The Trump administration is drafting rules that would require export permits for high-end AI chips sold to any country, not just adversaries. This isn't about China anymore. This is about making Nvidia ask Washington for permission before selling H100s to a data center in London or Frankfurt.

The framework they're considering would create a licensing regime for AI chips above certain compute thresholds, likely around 300 TOPS for inference or 600 teraflops for training. Every sale becomes a potential political decision. Nvidia's $90 billion in quarterly revenue suddenly has a government-shaped bottleneck.

Why now? Three reasons. First, the administration sees AI compute as the new oil, strategic infrastructure worth controlling. Second, they're worried about diffusion. Advanced chips sold to allies today end up in Chinese labs tomorrow through shell companies and gray markets. Third, this gives the US massive leverage in AI development globally. Want to build the next frontier model? You'll need American hardware, and American approval.

The draft rules would also create a registry of AI chip deployments, requiring buyers to report what they're building and where. That's surveillance infrastructure dressed up as export control.
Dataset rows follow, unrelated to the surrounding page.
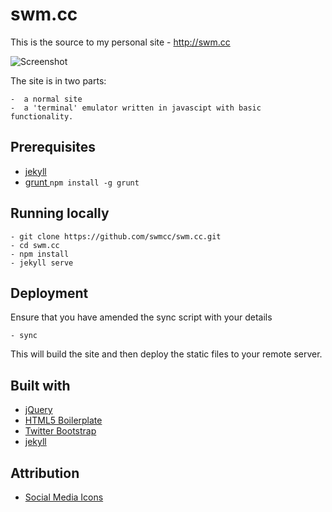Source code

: # swm.cc 

This is the source to my personal site - http://swm.cc

![Screenshot](http://f.cl.ly/items/3C2E0k1K1T3D391u3S1R/Screen%20Shot%202013-05-11%20at%2016.29.20.png "Screenshot")

The site is in two parts:

	-  a normal site 
	-  a 'terminal' emulator written in javascipt with basic functionality.

## Prerequisites

- [jekyll](http://jekyllrb.com)
- [grunt ](https://github.com/cowboy/grunt) `npm install -g grunt`

## Running locally
	
	- git clone https://github.com/swmcc/swm.cc.git
	- cd swm.cc
	- npm install
	- jekyll serve

## Deployment

Ensure that you have amended the sync script with your details

	- sync

This will build the site and then deploy the static files to your remote server.	

## Built with

- [jQuery](http://jquery.com)
- [HTML5 Boilerplate](http://html5boilerplate.com)
- [Twitter Bootstrap](http://twitter.github.com/bootstrap/)
- [jekyll](http://jekyllrb.com)

## Attribution

- [Social Media Icons](http://paulrobertlloyd.com/2009/06/social_media_icons)

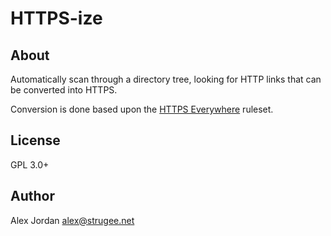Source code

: # HTTPS-ize

## About

Automatically scan through a directory tree, looking for HTTP links that can be converted into HTTPS.

Conversion is done based upon the [HTTPS Everywhere][1] ruleset.

## License

GPL 3.0+

## Author

Alex Jordan <alex@strugee.net>

 [1]: https://github.com/EFForg/HTTPS-Everywhere
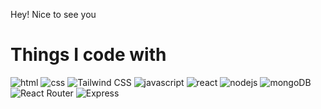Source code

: Hey! Nice to see you 

<h1>Things I code with</h1>
<p>
<img src="https://img.shields.io/badge/HTML5-E34F26?style=for-the-badge&logo=html5&logoColor=white" alt="html"/>
<img src="https://img.shields.io/badge/CSS3-007ACC?style=for-the-badge&logo=css3&logoColor=white" alt="css"/>
<img src="https://img.shields.io/badge/Tailwind_CSS-38B2AC?style=for-the-badge&logo=tailwind-css&logoColor=white" alt="Tailwind CSS"/>
<img src="https://img.shields.io/badge/JacaScript-F7DF1E?style=for-the-badge&logo=javascript&logoColor=white" alt="javascript"/>
<img src="https://img.shields.io/badge/React-61DAFB?style=for-the-badge&logo=react&logoColor=white" alt="react"/>
<img src="https://img.shields.io/badge/Nodejs-37b24d?style=for-the-badge&logo=NodeJS&logoColor=white" alt="nodejs"/>
<img src="https://img.shields.io/badge/MongoDB-2b8a3e?style=for-the-badge&logo=NodeJS&logoColor=white" alt="mongoDB"/>
<img src="https://img.shields.io/badge/React_Router-CA4245?style=for-the-badge&logo=React&logoColor=white" alt="React Router"/>
<img src="https://img.shields.io/badge/Express-000000?style=for-the-badge&logo=express&logoColor=white" alt="Express"/>




</p>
Every major AI lab outside the US would have to show their cards.

The Implication

If this passes, every AI company with global ambitions needs a Washington strategy yesterday. The compute layer just became geopolitical. For builders, this means the agent economy's infrastructure gets fractured along national lines. For Nvidia and AMD, this means their sales teams need to hire former State Department staff. Watch for companies to start designing around the threshold limits, and for alternative chip architectures to suddenly get very interesting to anyone outside US influence.